144 A.D.2d 930 | N.Y. App. Div. | 1988

Lead Opinion

Judgment reversed on the law, motion to suppress granted and new trial granted. Memorandum: The suppression court erred by denying defendant’s suppression motion because the observations of the police officers did not justify their initial approach of defendant’s vehicle. At the suppression hearing, the arresting officer testified that at about 2:00 a.m., while he was on routine patrol, he observed a vehicle in the parking lot of a shopping mall in the Town of Victor. There were two occupants in the car and the dome light was on. Although the mall closed at 10:00 p.m., a bar and restaurant in the mall remained open until at least 1:00 a.m., and there were a few other vehicles still parked in front of the bar. One of the occupants of the car got out on the passenger side and walked over to use a nearby public pay telephone. At this point, the officer approached defendant driver and asked for identification. The officer admitted that neither man was acting suspiciously prior to the approach. He stated that there was a high rate of burglaries in the Town of Victor.

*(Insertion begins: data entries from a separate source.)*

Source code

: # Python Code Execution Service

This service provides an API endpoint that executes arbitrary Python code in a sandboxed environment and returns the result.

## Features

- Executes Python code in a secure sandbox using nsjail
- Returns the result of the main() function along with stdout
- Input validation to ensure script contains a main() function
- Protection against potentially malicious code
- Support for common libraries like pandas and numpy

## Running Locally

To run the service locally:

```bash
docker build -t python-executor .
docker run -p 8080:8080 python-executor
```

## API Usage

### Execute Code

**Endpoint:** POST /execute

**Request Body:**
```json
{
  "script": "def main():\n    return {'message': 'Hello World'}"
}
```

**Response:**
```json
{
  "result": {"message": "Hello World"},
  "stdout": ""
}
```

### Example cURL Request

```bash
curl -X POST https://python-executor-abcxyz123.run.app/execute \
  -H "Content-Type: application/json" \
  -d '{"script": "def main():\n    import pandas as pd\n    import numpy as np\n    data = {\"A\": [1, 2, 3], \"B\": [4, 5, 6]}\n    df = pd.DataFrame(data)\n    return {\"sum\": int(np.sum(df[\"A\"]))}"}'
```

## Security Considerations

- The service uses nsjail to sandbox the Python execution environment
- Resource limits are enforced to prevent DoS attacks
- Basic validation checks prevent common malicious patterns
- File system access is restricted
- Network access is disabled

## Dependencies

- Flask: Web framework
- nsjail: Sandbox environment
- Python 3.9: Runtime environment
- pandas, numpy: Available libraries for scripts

Because the defendant’s vehicle was already stopped, the officer needed an articulable reason to make a reasonable inquiry (see, People v Harrison, 57 NY2d 470, 475; People v *931De Bour, 40 NY2d 210; People v Blajeski, 125 AD2d 582, lv denied 69 NY2d 877). In our view, the police did not articulate a reason sufficient to justify making even a brief inquiry. Defendant was sitting in his vehicle while his passenger made a telephone call at a pay phone. Although it was 2:00 a.m., a nearby bar had recently closed and there were other cars in the area. The officer observed no possible violations involving defendant’s vehicle, nor were the police in the process of investigating a specific crime. Therefore, the officer’s approach was based upon nothing more than "whim, caprice or idle curiosity” (People v De Bour, supra, at 217), and cannot be justified because the Town of Victor had a high burglary rate.

Assuming, arguendo, that the police had the right to make reasonable inquiry of the defendant, in this case, the scope of the ultimate intrusion far exceeded the "minimal” intrusion allowed for inquiry purposes. The police did not merely request information from defendant; they confiscated defendant’s birth certificate, registration, and insurance cards, thereby making it imposssible for defendant to leave, and kept him sitting in his vehicle for at least 10 minutes while they ran license and warrant checks. In our view, even if we conclude that the police action was "justified in its inception”, it was not "reasonably related in scope to the circumstances which rendered its initiation permissible” (People v De Bour, supra, at 215; see also, People v Harrison, supra, at 476).

All concur, except Boomer and Balio, JJ., who dissent and vote to affirm, in the following memorandum.






Dissenting Opinion

Boomer and Balio, JJ.

(dissenting). We respectfully dissent. The trial court did not err by refusing to suppress physical evidence taken from defendant’s vehicle following an inventory search. The police were justified in approaching defendant’s vehicle for the purpose of seeking information (People v Brown, 116 AD2d 727). When defendant, who was sitting in the driver’s seat, failed to produce a driver’s license, further detention was warranted while police checked to determine whether he was a licensed operator (People v Brown, supra; see also, People v Stith, 124 AD2d 342, mod on other grounds 69 NY2d 313). The subsequent stop of the vehicle on the public highway was justified because police then reasonably believed that defendant was operating the vehicle without a license (People v Ingle, 36 NY2d 413; People v McLaurin, 120 AD2d 270, affd 70 NY2d 779). Shining the flashlight into the interior of the vehicle was not an unreasonable intrusion (People v Cruz, 34 NY2d 362, 370, rearg granted and opn amended 35 NY2d 708; People v Allah, 131 AD2d 765, lv denied 70 NY2d *932797). The search of defendant was incidental to his arrest, and defendant consented to a search of the trunk of his vehicle. The inventory search of the entire vehicle, conducted after the arrest of defendant and another occupant of the vehicle, was proper and was not a pretext for an investigatory search. (Appeal from judgment of Ontario County Court, Henry, J.— burglary, second degree, and other charges.) Present — Doerr, J. P., Boomer, Pine, Balio and Davis, JJ.